* _Work item_:
An exact copy of the data is required, with no pictures in it.

Top of Input for this task

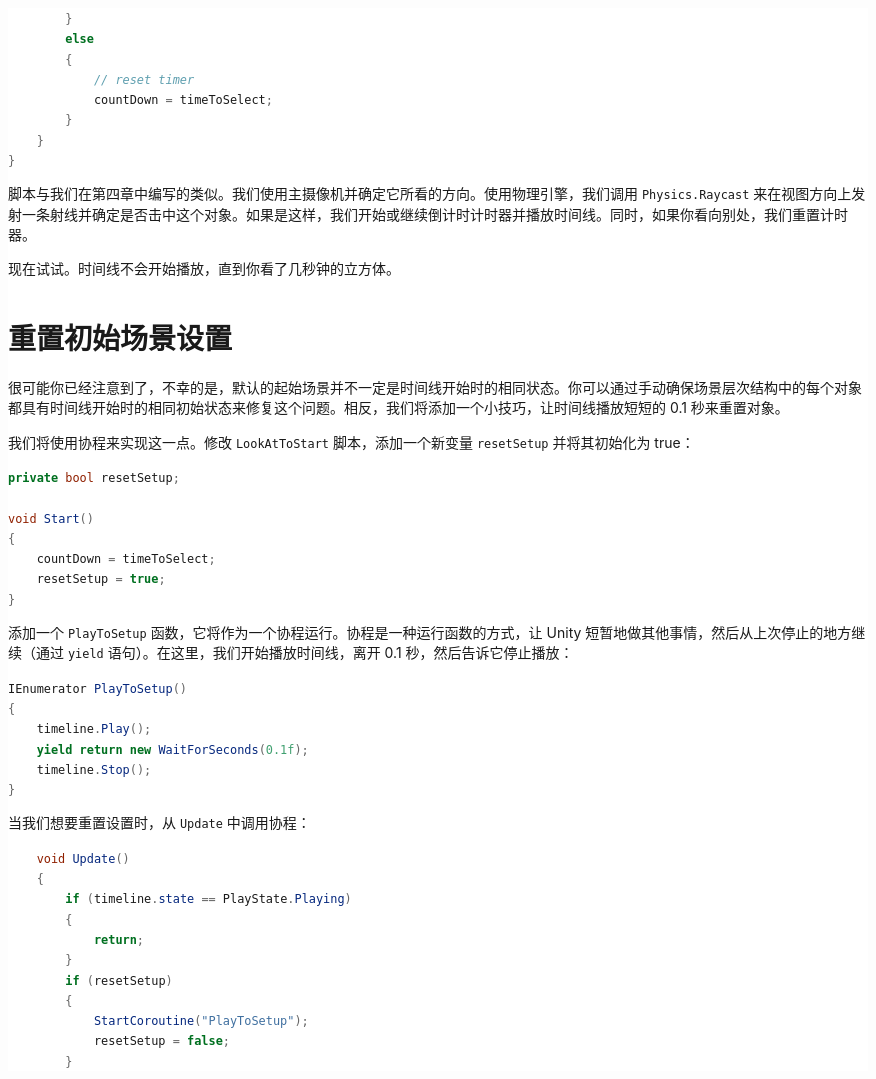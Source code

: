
 ```cs
        }
        else
        {
            // reset timer
            countDown = timeToSelect;
        }
    }
}
```

脚本与我们在第四章中编写的类似。我们使用主摄像机并确定它所看的方向。使用物理引擎，我们调用 `Physics.Raycast` 来在视图方向上发射一条射线并确定是否击中这个对象。如果是这样，我们开始或继续倒计时计时器并播放时间线。同时，如果你看向别处，我们重置计时器。

现在试试。时间线不会开始播放，直到你看了几秒钟的立方体。

# 重置初始场景设置

很可能你已经注意到了，不幸的是，默认的起始场景并不一定是时间线开始时的相同状态。你可以通过手动确保场景层次结构中的每个对象都具有时间线开始时的相同初始状态来修复这个问题。相反，我们将添加一个小技巧，让时间线播放短短的 0.1 秒来重置对象。

我们将使用协程来实现这一点。修改 `LookAtToStart` 脚本，添加一个新变量 `resetSetup` 并将其初始化为 true：

```cs
private bool resetSetup;

void Start()
{
    countDown = timeToSelect;
    resetSetup = true;
}
```

添加一个 `PlayToSetup` 函数，它将作为一个协程运行。协程是一种运行函数的方式，让 Unity 短暂地做其他事情，然后从上次停止的地方继续（通过 `yield` 语句）。在这里，我们开始播放时间线，离开 0.1 秒，然后告诉它停止播放：

```cs
IEnumerator PlayToSetup()
{
    timeline.Play();
    yield return new WaitForSeconds(0.1f);
    timeline.Stop();
}
```

当我们想要重置设置时，从 `Update` 中调用协程：

```cs
    void Update()
    {
        if (timeline.state == PlayState.Playing)
        {
            return;
        }
        if (resetSetup)
        {
            StartCoroutine("PlayToSetup");
            resetSetup = false;
        }
```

Bottom of Input for this task

* _Exercise response_:
Source code

:
 ```cs
        }
        else
        {
            // reset timer
            countDown = timeToSelect;
        }
    }
}
```

脚本与我们在第四章中编写的类似。我们使用主摄像机并确定它所看的方向。使用物理引擎，我们调用 `Physics.Raycast` 来在视图方向上发射一条射线并确定是否击中这个对象。如果是这样，我们开始或继续倒计时计时器并播放时间线。同时，如果你看向别处，我们重置计时器。

现在试试。时间线不会开始播放，直到你看了几秒钟的立方体。

# 重置初始场景设置

很可能你已经注意到了，不幸的是，默认的起始场景并不一定是时间线开始时的相同状态。你可以通过手动确保场景层次结构中的每个对象都具有时间线开始时的相同初始状态来修复这个问题。相反，我们将添加一个小技巧，让时间线播放短短的 0.1 秒来重置对象。

我们将使用协程来实现这一点。修改 `LookAtToStart` 脚本，添加一个新变量 `resetSetup` 并将其初始化为 true：

```cs
private bool resetSetup;

void Start()
{
    countDown = timeToSelect;
    resetSetup = true;
}
```

添加一个 `PlayToSetup` 函数，它将作为一个协程运行。协程是一种运行函数的方式，让 Unity 短暂地做其他事情，然后从上次停止的地方继续（通过 `yield` 语句）。在这里，我们开始播放时间线，离开 0.1 秒，然后告诉它停止播放：

```cs
IEnumerator PlayToSetup()
{
    timeline.Play();
    yield return new WaitForSeconds(0.1f);
    timeline.Stop();
}
```

当我们想要重置设置时，从 `Update` 中调用协程：

```cs
    void Update()
    {
        if (timeline.state == PlayState.Playing)
        {
            return;
        }
        if (resetSetup)
        {
            StartCoroutine("PlayToSetup");
            resetSetup = false;
        }
```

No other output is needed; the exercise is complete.